§ Records for processing
+-------+
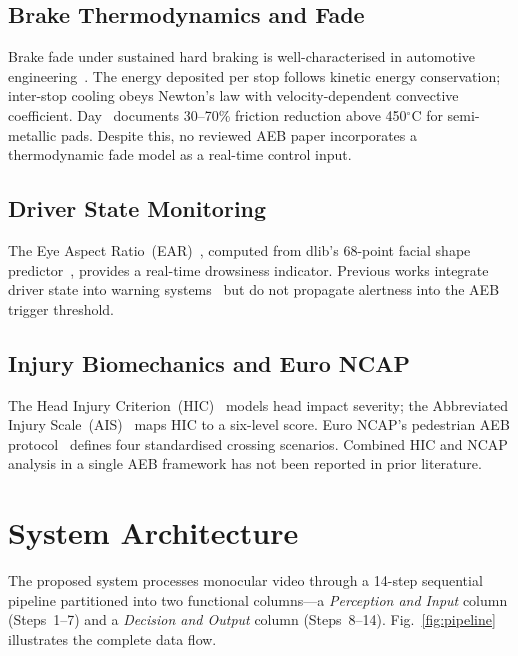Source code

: \documentclass[journal]{IEEEtran}
\begin{document}
\subsection{Brake Thermodynamics and Fade}
Brake fade under sustained hard braking is well-characterised in
automotive engineering~\cite{day2014,tirovic2007}.
The energy deposited per stop follows kinetic energy conservation;
inter-stop cooling obeys Newton's law with velocity-dependent convective
coefficient.
Day~\cite{day2014} documents 30--70\% friction reduction above 450$^\circ$C
for semi-metallic pads.
Despite this, no reviewed AEB paper incorporates a thermodynamic fade
model as a real-time control input.

\subsection{Driver State Monitoring}
The Eye Aspect Ratio~(EAR)~\cite{soukupova2016}, computed from dlib's
68-point facial shape predictor~\cite{king2009}, provides a real-time
drowsiness indicator.
Previous works integrate driver state into warning systems~\cite{dua2013}
but do not propagate alertness into the AEB trigger threshold.

\subsection{Injury Biomechanics and Euro NCAP}
The Head Injury Criterion~(HIC)~\cite{versace1971} models head impact
severity; the Abbreviated Injury Scale~(AIS)~\cite{aaam2016} maps HIC
to a six-level score.
Euro NCAP's pedestrian AEB protocol~\cite{euroncap2022} defines four
standardised crossing scenarios.
Combined HIC and NCAP analysis in a single AEB framework has not been
reported in prior literature.

\section{System Architecture}
\label{sec:arch}

The proposed system processes monocular video through a 14-step
sequential pipeline partitioned into two functional columns---a
\emph{Perception and Input} column (Steps~1--7) and a
\emph{Decision and Output} column (Steps~8--14).
Fig.~\ref{fig:pipeline} illustrates the complete data flow.
\end{document}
+-------+
§ To do
Note how many lines in the data above contain "Steps", then state that number alone.

§ Solution to the exercise
2